Бесстыжее, примитивное чудовище сняло маску окончательно. Он всегда был таким?
Но это было неожиданно ценно - узнать его еще больше.
Пальцы сжались на внутренней стороне бедра как стальные, дернули, выставили его слишком открыто - Джокер снова терял контроль.
Брюс покорно раздвинул ноги, подался назад, судорожно впитывая дикое дыхание у своего затылка.
Твердость, пронзившая его, явившая чудо, двигалась, неутомимая.
- Сам… будешь чинить меня… если сломаешь… - пропыхтел он, отдаленно стыдясь непослушного голоса.
- Верно, - одобрительно подтвердил Джокер, не умея замолчать свои нужды. - Никто не притронется… к тебе… Брюс Уэйн… кроме меня. Никто.
Освободившаяся от жарких обязанностей рука, скользкая от смазки, уцепилась за геройский орган так, словно все это было затеяно ради этого, заскользила, бешеная, с нескрываемым наслаждением заласкивая и поджимая: каждый раз, как он получал возможность обнять этот член ладонью, казался недостаточно продолжительным, и следовало его продлить.
Эта точка времени стала точкой невозврата: аритмично подскочил пульс, дикий, дыхание почти превратилось в пар, не осталось никому пощады…

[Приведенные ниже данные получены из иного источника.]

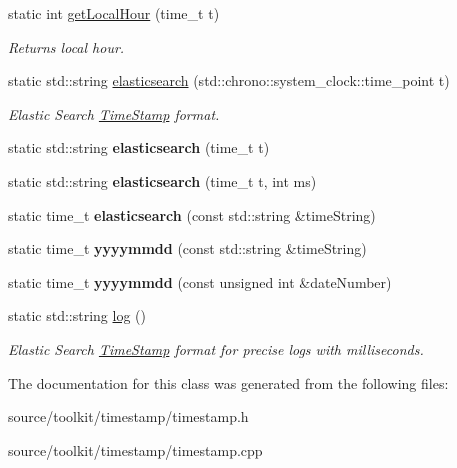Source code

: \begin{DoxyCompactItemize}
static int \mbox{\hyperlink{classTimeStamp_aabcdf6d992a680d9da815f0a78683e59}{get\+Local\+Hour}} (time\+\_\+t t)
\begin{DoxyCompactList}\small\item\em Returns local hour. \end{DoxyCompactList}\item 
\mbox{\label{classTimeStamp_a456d0271b13636d11d6871bafe4c7f62}} 
static std\+::string \mbox{\hyperlink{classTimeStamp_a456d0271b13636d11d6871bafe4c7f62}{elasticsearch}} (std\+::chrono\+::system\+\_\+clock\+::time\+\_\+point t)
\begin{DoxyCompactList}\small\item\em Elastic Search \mbox{\hyperlink{classTimeStamp}{Time\+Stamp}} format. \end{DoxyCompactList}\item 
\mbox{\label{classTimeStamp_a0e829646c9d7366ba987f977a42ab191}} 
static std\+::string {\bfseries elasticsearch} (time\+\_\+t t)
\item 
\mbox{\label{classTimeStamp_abe1a70441d20385f4ca4ddec07ef9342}} 
static std\+::string {\bfseries elasticsearch} (time\+\_\+t t, int ms)
\item 
\mbox{\label{classTimeStamp_a8e8f74521e03cabed287f5ffffd4d518}} 
static time\+\_\+t {\bfseries elasticsearch} (const std\+::string \&time\+String)
\item 
\mbox{\label{classTimeStamp_ae61c2b60ddae2ef62051af03b6ca387e}} 
static time\+\_\+t {\bfseries yyyymmdd} (const std\+::string \&time\+String)
\item 
\mbox{\label{classTimeStamp_a14f4c3194f3e3caec6082eb00a6f0263}} 
static time\+\_\+t {\bfseries yyyymmdd} (const unsigned int \&date\+Number)
\item 
\mbox{\label{classTimeStamp_ac18cb68d8341ea6d2c551b1ad5781394}} 
static std\+::string \mbox{\hyperlink{classTimeStamp_ac18cb68d8341ea6d2c551b1ad5781394}{log}} ()
\begin{DoxyCompactList}\small\item\em Elastic Search \mbox{\hyperlink{classTimeStamp}{Time\+Stamp}} format for precise logs with milliseconds. \end{DoxyCompactList}\end{DoxyCompactItemize}


The documentation for this class was generated from the following files\+:\begin{DoxyCompactItemize}
\item 
source/toolkit/timestamp/timestamp.\+h\item 
source/toolkit/timestamp/timestamp.\+cpp\end{DoxyCompactItemize}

В бреду, ослепнув, оглохнув, потеряв чувство направления, Брюс Уэйн смиренно, но тайно наслаждался своей абсолютной подчиненностью: это и было доверие.
Инкуб, жуткий и желанный, раздирал его на части, и каждая фрикция была рожденный восторг - кожа на коже, абсолютное заполнение - и угасающий ужас - звенья зубов, вжатые в мясо если не в укусе, то в калении метки, мерзком и тревожном; расширяющееся поршневое вхождение, грубое и теперь почти насильственное…
- Черт, - вдруг зашептал Джокер, остро впиваясь подбородком в геройское плечо, и без предупреждения просадился до конца, сжимая руки так сильно, словно боялся упасть. - Черт…
Он обеспечил скольжению плавность и недовольно заурчал, пока Бэтмен, затуманенно обдумывал новую неожиданную грань его непростой личности - неловкую беспомощность перед громадой желания - и, вжимаясь и тяжело дыша, активнее задвигал пальцами на вскипающем органе.
- Все это чертовски… - злодея крупно заколотило, поэтому заколотило обоих. - Плохо…
- Заткнись, - раздраженно зарычал Брюс, когда безнадежный придурок дернулся в определенном намерении расстыковки.
Его пальцы, все еще оглаживающие бедро жалкого психа, сжались, привлекая к себе внимание, хотя отвлекающая боль, излишняя даже при особом к ней отношении…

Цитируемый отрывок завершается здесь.